--- START ---
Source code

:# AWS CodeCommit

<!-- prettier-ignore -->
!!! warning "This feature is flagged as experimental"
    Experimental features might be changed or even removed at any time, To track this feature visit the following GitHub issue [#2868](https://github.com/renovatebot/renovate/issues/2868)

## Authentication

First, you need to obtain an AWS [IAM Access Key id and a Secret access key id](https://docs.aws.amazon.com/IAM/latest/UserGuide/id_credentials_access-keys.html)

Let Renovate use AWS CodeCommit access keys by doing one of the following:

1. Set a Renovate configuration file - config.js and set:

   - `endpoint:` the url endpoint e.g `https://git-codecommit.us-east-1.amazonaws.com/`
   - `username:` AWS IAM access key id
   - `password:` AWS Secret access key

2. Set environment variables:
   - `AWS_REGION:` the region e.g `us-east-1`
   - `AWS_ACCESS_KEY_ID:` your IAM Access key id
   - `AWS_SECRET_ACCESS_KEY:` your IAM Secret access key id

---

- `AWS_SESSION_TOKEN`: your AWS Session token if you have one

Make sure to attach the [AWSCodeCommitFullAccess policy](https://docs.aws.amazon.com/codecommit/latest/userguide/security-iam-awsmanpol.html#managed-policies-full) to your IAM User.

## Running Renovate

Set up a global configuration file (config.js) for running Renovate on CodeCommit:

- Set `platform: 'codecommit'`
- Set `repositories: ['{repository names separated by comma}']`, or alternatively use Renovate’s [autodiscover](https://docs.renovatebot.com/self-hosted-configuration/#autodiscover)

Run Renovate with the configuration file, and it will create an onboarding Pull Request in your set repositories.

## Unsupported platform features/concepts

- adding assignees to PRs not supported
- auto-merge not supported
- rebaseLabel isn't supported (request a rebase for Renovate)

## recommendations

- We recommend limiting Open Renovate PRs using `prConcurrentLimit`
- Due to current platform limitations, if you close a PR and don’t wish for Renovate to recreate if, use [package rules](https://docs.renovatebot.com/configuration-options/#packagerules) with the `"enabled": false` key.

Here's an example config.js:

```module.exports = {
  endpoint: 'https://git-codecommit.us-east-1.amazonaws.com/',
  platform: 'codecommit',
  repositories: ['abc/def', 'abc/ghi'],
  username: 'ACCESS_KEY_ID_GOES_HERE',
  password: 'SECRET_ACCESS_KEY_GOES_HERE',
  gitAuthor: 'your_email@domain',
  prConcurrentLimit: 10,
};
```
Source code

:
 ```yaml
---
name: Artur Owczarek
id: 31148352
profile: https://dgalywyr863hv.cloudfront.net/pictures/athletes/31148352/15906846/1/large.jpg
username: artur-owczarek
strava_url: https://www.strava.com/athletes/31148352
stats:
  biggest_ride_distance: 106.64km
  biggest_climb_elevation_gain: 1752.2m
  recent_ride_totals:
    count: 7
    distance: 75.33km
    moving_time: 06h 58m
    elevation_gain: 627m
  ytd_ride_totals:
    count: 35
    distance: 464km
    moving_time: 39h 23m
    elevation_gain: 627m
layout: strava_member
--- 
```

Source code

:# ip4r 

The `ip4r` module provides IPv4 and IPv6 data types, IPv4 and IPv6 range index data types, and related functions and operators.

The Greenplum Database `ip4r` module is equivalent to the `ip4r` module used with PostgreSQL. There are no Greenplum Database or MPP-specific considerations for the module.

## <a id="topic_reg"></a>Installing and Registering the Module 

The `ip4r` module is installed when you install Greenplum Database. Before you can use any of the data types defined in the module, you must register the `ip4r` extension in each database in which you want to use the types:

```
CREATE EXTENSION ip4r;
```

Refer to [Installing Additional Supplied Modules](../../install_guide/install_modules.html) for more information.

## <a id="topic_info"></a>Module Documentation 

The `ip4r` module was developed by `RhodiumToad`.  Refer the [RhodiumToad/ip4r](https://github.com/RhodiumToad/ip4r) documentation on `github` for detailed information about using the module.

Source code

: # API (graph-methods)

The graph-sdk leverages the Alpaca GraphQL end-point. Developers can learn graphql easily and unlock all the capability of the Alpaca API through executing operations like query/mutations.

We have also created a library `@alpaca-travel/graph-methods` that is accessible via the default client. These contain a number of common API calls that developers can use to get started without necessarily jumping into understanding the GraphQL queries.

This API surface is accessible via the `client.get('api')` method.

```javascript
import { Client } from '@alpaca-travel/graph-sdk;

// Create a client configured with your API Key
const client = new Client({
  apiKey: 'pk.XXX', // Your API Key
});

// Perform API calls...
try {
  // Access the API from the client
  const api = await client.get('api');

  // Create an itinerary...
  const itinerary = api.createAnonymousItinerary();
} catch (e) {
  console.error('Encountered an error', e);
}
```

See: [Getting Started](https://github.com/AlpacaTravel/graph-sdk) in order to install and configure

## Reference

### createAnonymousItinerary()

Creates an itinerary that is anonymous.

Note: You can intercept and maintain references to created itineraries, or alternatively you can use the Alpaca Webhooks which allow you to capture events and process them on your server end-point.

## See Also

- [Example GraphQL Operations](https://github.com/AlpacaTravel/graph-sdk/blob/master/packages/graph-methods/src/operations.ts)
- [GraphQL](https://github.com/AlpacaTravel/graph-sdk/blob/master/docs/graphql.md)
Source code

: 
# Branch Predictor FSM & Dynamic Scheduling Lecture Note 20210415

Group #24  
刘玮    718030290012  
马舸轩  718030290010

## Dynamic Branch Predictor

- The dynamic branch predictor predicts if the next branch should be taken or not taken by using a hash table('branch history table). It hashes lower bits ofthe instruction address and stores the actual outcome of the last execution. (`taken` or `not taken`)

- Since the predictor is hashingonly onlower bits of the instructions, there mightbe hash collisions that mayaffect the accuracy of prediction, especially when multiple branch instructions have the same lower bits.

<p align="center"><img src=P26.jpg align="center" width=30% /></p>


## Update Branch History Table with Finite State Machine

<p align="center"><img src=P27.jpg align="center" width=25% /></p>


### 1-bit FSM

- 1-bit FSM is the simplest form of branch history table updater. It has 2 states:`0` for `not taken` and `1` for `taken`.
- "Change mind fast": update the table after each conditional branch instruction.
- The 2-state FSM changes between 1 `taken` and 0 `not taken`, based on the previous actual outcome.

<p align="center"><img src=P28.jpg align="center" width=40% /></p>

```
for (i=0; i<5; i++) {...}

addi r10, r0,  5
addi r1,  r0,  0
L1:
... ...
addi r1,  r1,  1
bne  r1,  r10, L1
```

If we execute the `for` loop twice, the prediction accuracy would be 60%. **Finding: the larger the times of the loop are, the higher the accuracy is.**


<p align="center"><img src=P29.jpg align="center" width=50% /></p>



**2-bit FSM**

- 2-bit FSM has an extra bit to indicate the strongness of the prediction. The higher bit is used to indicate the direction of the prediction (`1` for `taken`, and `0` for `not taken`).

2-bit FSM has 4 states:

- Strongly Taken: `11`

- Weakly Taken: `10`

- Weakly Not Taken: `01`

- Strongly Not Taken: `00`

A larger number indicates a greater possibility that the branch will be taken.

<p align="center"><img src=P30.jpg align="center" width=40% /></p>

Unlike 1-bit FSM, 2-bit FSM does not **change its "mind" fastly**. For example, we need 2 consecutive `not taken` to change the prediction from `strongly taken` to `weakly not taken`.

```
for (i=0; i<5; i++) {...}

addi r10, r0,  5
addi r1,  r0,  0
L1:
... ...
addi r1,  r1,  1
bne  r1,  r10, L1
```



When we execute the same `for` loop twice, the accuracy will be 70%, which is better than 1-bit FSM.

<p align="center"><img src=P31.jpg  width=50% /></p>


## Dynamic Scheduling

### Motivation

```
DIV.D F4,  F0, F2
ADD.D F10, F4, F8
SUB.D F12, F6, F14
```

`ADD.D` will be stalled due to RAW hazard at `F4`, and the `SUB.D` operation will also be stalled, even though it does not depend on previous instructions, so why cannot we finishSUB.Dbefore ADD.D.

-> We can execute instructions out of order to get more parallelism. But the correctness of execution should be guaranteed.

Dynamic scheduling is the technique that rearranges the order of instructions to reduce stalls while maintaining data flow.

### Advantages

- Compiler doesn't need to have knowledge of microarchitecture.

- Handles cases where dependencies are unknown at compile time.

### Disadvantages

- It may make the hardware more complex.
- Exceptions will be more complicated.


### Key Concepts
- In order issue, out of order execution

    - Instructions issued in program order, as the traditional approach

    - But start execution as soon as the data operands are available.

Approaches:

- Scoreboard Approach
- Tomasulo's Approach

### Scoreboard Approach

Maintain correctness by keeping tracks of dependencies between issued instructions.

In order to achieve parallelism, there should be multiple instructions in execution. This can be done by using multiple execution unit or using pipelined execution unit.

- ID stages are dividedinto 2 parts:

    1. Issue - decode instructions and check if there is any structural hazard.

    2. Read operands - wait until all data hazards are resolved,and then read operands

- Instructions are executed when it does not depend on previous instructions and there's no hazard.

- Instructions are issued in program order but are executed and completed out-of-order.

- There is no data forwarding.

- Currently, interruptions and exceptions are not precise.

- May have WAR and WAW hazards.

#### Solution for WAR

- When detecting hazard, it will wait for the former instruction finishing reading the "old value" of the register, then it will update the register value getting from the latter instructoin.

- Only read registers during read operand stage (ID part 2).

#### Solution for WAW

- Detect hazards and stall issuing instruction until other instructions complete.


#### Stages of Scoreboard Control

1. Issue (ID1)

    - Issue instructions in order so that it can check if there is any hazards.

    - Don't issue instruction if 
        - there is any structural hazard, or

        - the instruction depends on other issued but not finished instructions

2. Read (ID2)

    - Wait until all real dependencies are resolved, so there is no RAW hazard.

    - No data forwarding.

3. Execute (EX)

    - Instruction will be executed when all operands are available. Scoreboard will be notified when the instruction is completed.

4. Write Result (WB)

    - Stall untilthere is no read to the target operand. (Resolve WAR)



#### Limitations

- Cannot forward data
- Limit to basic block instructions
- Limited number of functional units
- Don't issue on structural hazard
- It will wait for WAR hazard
--- END ---
--- START ---
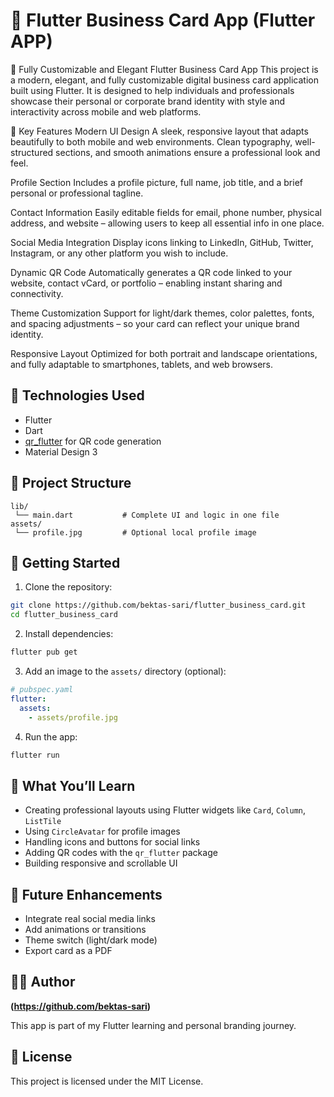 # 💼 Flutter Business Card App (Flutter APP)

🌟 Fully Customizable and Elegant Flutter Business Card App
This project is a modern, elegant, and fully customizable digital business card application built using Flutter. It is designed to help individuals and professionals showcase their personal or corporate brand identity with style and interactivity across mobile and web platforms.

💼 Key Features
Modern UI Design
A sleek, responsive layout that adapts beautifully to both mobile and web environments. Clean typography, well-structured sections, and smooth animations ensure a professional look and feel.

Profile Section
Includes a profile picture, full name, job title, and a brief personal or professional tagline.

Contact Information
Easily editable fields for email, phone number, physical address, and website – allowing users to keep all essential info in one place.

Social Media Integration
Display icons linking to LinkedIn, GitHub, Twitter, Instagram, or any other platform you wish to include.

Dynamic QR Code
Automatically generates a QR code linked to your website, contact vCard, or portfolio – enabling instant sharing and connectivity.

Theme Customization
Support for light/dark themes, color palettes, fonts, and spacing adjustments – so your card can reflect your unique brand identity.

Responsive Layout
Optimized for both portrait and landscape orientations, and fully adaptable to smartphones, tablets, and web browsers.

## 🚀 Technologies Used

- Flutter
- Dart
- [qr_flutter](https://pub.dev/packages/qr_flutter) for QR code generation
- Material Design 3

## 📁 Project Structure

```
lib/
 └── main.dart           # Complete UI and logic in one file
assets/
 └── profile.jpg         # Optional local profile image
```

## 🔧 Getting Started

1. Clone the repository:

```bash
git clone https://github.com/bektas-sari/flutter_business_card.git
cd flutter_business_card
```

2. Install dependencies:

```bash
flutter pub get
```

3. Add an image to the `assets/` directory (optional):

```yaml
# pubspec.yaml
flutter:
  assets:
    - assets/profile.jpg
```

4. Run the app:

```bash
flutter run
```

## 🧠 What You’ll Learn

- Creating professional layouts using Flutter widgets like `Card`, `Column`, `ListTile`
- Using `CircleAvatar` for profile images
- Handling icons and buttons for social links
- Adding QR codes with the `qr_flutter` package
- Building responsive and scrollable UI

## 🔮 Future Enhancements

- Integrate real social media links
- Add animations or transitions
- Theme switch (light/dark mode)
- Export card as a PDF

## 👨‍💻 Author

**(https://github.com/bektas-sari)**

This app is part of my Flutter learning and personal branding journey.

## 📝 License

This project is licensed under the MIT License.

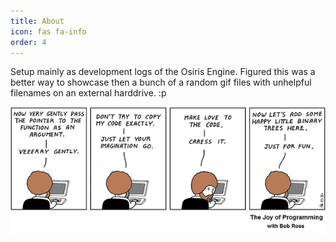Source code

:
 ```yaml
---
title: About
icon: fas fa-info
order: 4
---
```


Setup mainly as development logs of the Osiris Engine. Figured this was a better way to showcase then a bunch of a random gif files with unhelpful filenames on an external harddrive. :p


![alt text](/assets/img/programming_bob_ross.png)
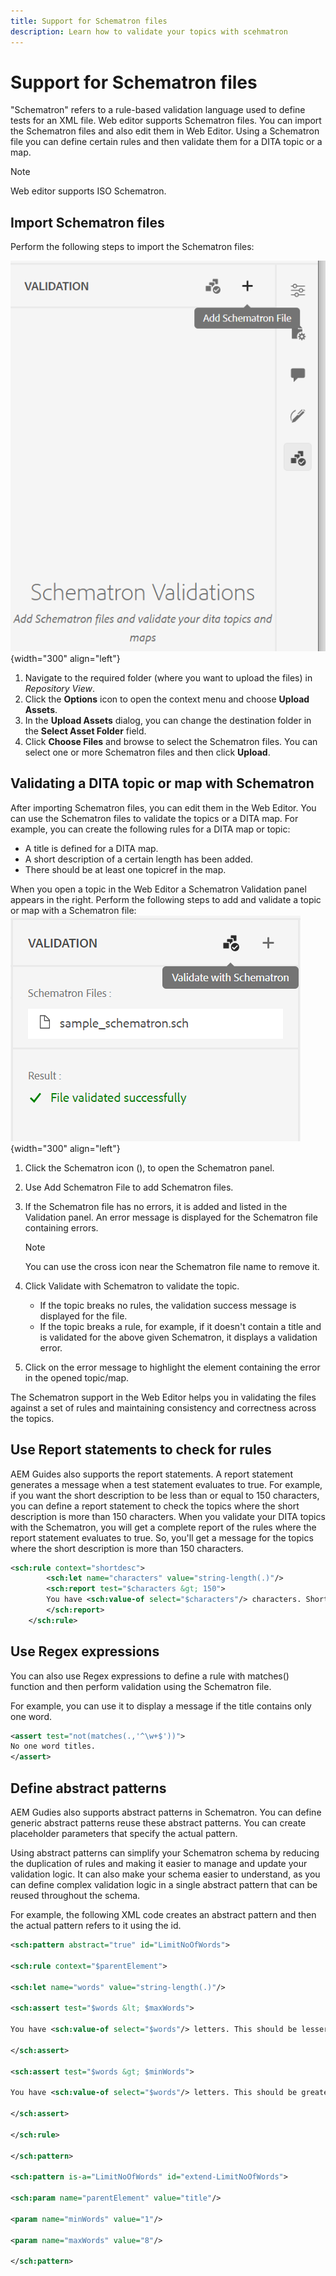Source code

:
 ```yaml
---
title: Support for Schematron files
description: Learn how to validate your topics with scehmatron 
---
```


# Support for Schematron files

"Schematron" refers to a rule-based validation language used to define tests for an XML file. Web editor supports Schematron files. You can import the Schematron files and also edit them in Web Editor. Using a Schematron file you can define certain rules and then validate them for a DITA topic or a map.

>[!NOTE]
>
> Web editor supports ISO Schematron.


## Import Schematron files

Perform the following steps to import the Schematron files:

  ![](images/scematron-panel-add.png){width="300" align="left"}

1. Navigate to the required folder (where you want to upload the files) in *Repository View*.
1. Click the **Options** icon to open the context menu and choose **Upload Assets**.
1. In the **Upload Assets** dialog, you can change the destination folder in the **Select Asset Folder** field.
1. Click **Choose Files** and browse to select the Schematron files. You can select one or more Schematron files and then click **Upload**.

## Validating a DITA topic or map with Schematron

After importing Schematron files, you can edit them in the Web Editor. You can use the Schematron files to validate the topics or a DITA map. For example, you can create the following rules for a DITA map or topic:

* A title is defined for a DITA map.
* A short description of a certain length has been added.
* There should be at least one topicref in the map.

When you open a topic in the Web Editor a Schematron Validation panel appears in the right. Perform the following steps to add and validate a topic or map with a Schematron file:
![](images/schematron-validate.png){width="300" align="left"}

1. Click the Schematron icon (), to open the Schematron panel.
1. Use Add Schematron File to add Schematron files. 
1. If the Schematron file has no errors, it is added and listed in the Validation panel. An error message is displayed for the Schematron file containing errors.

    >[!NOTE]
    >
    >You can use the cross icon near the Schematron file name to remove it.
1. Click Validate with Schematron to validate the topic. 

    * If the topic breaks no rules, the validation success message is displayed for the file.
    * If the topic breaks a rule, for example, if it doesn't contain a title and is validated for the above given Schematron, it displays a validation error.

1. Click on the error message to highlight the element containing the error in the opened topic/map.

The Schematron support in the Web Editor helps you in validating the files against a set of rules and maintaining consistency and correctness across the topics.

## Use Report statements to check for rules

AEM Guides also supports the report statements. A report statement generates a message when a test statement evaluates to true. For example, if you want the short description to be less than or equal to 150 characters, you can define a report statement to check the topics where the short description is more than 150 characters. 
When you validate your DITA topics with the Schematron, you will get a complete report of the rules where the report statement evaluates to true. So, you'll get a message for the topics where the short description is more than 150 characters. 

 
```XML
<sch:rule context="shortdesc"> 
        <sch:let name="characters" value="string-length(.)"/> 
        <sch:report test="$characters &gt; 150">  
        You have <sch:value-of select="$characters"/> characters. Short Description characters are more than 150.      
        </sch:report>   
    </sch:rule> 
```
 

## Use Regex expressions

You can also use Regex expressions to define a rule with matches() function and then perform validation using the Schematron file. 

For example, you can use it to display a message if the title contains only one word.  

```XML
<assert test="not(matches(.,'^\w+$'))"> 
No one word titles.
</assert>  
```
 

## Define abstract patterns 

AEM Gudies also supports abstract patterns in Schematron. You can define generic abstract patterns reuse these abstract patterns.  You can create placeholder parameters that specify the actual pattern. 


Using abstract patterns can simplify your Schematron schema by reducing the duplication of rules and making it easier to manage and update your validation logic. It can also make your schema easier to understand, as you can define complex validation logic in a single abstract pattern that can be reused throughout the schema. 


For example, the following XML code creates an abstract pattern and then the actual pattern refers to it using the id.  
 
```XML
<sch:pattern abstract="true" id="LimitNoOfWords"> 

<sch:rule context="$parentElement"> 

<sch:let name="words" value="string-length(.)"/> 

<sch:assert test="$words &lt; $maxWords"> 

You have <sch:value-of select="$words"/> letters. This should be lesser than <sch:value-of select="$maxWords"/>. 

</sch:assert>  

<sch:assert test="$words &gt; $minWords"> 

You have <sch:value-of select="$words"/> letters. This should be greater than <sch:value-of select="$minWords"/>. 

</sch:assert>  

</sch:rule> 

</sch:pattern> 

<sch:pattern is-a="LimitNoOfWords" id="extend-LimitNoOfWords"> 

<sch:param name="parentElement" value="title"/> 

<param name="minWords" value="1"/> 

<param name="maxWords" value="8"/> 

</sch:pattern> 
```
--- END ---
Activity>
Where a line above contains the word "address", copy that line.

Expected answer>
- The dynamic branch predictor predicts if the next branch should be taken or not taken by using a hash table('branch history table). It hashes lower bits ofthe instruction address and stores the actual outcome of the last execution. (`taken` or `not taken`)
Easily editable fields for email, phone number, physical address, and website – allowing users to keep all essential info in one place.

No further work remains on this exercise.